▶ [Information shown]:
★ ★ ★ ★ ★

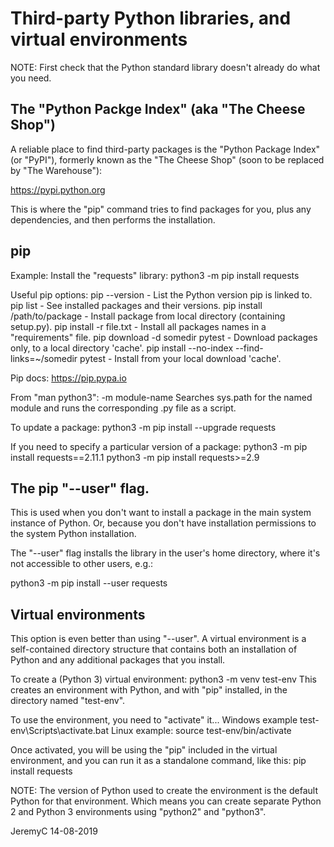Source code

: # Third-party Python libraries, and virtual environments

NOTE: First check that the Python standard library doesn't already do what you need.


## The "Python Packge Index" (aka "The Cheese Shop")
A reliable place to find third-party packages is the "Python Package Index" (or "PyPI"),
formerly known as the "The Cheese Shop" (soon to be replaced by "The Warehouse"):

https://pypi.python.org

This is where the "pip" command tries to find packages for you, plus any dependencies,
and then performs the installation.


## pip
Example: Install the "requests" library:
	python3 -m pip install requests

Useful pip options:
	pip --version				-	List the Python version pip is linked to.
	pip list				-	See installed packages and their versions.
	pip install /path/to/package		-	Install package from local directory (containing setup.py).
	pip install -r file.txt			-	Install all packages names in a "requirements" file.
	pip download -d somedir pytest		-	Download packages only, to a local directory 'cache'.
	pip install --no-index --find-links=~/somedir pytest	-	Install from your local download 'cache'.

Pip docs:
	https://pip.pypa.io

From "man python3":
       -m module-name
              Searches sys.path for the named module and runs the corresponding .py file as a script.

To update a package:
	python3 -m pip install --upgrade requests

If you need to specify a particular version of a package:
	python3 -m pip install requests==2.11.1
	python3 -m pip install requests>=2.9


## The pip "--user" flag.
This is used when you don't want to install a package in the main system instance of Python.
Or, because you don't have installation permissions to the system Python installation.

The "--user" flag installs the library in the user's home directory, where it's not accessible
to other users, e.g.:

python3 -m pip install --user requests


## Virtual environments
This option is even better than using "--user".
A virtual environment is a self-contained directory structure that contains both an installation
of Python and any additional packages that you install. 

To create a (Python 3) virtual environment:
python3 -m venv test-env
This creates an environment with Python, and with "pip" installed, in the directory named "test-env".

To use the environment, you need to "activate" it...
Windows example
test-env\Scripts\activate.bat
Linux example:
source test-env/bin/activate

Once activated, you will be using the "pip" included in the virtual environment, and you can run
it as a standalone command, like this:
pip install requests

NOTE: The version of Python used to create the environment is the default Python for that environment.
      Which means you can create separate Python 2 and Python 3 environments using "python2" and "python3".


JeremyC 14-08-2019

★ ★ ★ ★ ★

From the data above, show each line that contains "Shop".

▶ [Exercise response]:
## The "Python Packge Index" (aka "The Cheese Shop")
formerly known as the "The Cheese Shop" (soon to be replaced by "The Warehouse"):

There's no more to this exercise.